/SwiftPredict

Primary LanguageRMIT LicenseMIT

SwiftPredict

This is a ngram model to predict the next word in English text based on some history words. To understand fully how it works, read the report in main.html. To see a working POC web app, go to https://dmitrytoda.shinyapps.io/SwiftPredict/

All the code comes as separate helper functions, one per file, that are described below.

Building the model

These functions are needed to build the model from data set:

  • createSample() randomly chooses some lines from an input text file to create a smaller size sample for exploratory analysis

  • file2sentences() reads text from file(s) and returns a quanteda::corpus object split into one-sentece documents

  • str2tokens() splits each (one-sentece) text into tokens (words) with the following preprocessing:

      - remove puncuation
      - remove special symbols
      - remove numbers
      - remove URLs
      - remove tokens that contain no letters
      - remove tokens that contain non-English characters
    
  • nFreq() builds a ngram frequency table for a given quanteda::tokens object (that is, calculates how many times every given ngram is observed)

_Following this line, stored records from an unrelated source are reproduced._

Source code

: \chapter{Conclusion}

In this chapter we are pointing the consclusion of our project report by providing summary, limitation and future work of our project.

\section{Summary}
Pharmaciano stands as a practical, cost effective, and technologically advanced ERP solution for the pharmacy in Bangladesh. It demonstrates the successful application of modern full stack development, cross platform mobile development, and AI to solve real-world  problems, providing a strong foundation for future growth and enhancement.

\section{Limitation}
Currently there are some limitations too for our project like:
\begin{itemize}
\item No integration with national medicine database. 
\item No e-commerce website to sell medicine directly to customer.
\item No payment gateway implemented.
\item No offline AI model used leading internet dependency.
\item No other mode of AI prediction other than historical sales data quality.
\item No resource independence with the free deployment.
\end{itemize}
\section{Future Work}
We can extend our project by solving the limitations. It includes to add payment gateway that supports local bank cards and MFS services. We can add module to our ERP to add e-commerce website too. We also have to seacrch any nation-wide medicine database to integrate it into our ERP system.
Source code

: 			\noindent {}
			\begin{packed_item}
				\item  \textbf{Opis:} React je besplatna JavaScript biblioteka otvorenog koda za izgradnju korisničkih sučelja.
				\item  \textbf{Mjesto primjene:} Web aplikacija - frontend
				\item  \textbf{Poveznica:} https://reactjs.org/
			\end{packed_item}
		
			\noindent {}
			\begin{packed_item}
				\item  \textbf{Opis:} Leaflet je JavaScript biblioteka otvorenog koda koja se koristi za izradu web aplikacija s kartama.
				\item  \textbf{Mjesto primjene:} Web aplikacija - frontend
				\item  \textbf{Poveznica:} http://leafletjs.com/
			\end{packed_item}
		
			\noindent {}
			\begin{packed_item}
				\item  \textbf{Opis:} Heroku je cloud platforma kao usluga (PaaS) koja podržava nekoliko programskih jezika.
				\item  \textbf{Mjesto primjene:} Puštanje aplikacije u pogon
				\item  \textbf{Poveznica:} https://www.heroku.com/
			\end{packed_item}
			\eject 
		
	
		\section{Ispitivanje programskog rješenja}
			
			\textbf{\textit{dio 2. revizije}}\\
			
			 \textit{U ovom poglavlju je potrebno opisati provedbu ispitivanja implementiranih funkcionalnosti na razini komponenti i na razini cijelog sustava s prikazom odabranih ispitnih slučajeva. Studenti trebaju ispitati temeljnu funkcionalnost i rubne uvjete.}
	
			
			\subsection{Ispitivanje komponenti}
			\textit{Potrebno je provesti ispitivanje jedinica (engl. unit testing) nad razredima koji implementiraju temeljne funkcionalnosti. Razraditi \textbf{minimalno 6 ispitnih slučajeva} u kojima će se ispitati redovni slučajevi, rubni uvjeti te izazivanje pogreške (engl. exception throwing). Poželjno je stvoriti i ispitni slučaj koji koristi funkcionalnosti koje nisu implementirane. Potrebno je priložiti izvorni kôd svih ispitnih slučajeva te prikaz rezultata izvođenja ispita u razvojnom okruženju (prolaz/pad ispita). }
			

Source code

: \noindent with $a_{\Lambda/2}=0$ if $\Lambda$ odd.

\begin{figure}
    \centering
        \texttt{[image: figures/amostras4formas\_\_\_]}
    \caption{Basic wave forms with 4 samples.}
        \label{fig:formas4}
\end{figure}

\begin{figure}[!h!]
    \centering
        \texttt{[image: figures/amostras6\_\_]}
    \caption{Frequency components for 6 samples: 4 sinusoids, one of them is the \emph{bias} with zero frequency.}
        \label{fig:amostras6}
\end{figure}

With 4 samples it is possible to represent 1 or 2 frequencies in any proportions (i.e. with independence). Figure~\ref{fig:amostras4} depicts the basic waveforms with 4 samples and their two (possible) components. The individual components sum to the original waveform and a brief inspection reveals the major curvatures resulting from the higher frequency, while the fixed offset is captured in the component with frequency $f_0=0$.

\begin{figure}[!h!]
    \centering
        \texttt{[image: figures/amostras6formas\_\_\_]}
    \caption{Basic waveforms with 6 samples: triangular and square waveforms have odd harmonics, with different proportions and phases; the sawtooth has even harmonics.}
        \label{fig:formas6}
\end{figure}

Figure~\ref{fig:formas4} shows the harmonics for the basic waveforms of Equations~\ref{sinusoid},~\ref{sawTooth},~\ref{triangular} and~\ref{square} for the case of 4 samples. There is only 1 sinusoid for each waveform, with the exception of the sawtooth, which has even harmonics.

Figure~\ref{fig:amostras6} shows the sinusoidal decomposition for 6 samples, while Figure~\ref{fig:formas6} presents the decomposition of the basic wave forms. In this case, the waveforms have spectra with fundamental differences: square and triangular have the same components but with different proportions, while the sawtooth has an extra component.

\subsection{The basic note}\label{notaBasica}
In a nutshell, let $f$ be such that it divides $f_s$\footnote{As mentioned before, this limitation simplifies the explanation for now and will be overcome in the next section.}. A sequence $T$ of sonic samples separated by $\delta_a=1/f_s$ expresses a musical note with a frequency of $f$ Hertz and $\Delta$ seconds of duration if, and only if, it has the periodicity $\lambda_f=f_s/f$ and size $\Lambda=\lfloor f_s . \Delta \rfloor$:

  • removeOOD() receives a ngram frequency table, replaces out-of-dictionary words with a special "" token and recalculates frequencies by collapsing equivalent ngrams

  • keep3() keeps only top-3 predictions for each possible history and replaces integer ngram frequencies with factor prediction ranks (1, 2, 3)

Using the model

Once you have a prepared model, only two functions are needed to use it:

  • combined_predict() makes predictions based on some history, a ngram model and a dictonary
  • my_cond() is a helper function to create data.table-compatible conditions for fast ngram binary search

Web app

Shiny_app folder contains all the code for a POC Shiny web app that allows you to input any text and get a prediction along with ngrams that contributed to it.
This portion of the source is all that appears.